- _Exercise details_
In your answer, print each of the records below exactly.

Dataset items:
******

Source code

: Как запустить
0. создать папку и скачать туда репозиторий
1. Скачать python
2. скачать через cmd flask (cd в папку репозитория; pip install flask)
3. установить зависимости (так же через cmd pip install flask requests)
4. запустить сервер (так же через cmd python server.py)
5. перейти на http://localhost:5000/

******

- _Solution to the exercise_
Source code

: Как запустить
0. создать папку и скачать туда репозиторий
1. Скачать python
2. скачать через cmd flask (cd в папку репозитория; pip install flask)
3. установить зависимости (так же через cmd pip install flask requests)
4. запустить сервер (так же через cmd python server.py)
5. перейти на http://localhost:5000/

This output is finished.